-- SOURCE INFORMATION follows --
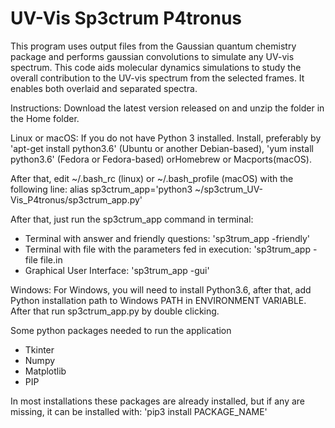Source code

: # UV-Vis Sp3ctrum P4tronus

This program uses output files from the Gaussian quantum chemistry package and performs gaussian convolutions to simulate any UV-vis spectrum. This code aids molecular dynamics simulations to study the overall contribution to the UV-vis spectrum from the selected frames. It enables both overlaid and separated spectra.

Instructions:
Download the latest version released on and unzip the folder in the Home folder.

Linux or macOS:
If you do not have Python 3 installed.
Install, preferably by 'apt-get install python3.6' (Ubuntu or another Debian-based), 'yum install python3.6' (Fedora or Fedora-based) orHomebrew or Macports(macOS).

After that, edit ~/.bash_rc (linux) or ~/.bash_profile (macOS) with the following line:
alias sp3ctrum_app='python3 ~/sp3ctrum_UV-Vis_P4tronus/sp3ctrum_app.py'

After that, just run the sp3ctrum_app command in terminal:
- Terminal with answer and friendly questions: 'sp3trum_app -friendly'
- Terminal with file with the parameters fed in execution: 'sp3trum_app -file file.in
- Graphical User Interface: 'sp3trum_app -gui'

Windows:
For Windows, you will need to install Python3.6, after that, add Python installation path to Windows PATH in ENVIRONMENT VARIABLE.
After that run sp3ctrum_app.py by double clicking.

Some python packages needed to run the application
- Tkinter
- Numpy
- Matplotlib
- PIP

In most installations these packages are already installed, but if any are missing, it can be installed with: 
'pip3 install PACKAGE_NAME'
-- SOURCE INFORMATION concluded --
Go through the listing above and return every line where the word "that" occurs.

# [TASK RESPONSE]
After that, edit ~/.bash_rc (linux) or ~/.bash_profile (macOS) with the following line:
After that, just run the sp3ctrum_app command in terminal:
For Windows, you will need to install Python3.6, after that, add Python installation path to Windows PATH in ENVIRONMENT VARIABLE.
After that run sp3ctrum_app.py by double clicking.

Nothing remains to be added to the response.